> Your goal
Copy exactly, please, the lines of the data from its start through the line containing "The innermost detector".

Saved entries
--

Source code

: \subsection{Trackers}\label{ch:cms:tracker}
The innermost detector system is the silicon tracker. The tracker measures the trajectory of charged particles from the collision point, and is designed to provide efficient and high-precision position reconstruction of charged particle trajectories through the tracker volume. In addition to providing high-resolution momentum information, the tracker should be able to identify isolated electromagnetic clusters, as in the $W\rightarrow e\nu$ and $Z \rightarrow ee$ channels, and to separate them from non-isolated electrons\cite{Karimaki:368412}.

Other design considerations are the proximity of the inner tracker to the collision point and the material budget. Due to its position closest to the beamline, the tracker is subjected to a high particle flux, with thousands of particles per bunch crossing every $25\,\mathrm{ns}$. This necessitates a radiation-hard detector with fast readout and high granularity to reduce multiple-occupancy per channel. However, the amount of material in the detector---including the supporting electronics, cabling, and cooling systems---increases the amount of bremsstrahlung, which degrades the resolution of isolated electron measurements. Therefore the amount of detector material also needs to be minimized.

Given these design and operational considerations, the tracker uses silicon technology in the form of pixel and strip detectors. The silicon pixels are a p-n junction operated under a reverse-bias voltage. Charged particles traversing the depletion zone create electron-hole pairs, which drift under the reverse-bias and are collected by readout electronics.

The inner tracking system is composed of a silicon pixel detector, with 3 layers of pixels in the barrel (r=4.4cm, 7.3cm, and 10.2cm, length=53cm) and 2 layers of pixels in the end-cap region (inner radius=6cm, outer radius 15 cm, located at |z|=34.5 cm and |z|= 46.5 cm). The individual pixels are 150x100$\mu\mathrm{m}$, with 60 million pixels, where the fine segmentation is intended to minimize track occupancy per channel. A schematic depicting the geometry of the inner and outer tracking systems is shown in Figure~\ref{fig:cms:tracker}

--

> Solution to the problem
Source code

: \subsection{Trackers}\label{ch:cms:tracker}
The innermost detector system is the silicon tracker. The tracker measures the trajectory of charged particles from the collision point, and is designed to provide efficient and high-precision position reconstruction of charged particle trajectories through the tracker volume. In addition to providing high-resolution momentum information, the tracker should be able to identify isolated electromagnetic clusters, as in the $W\rightarrow e\nu$ and $Z \rightarrow ee$ channels, and to separate them from non-isolated electrons\cite{Karimaki:368412}.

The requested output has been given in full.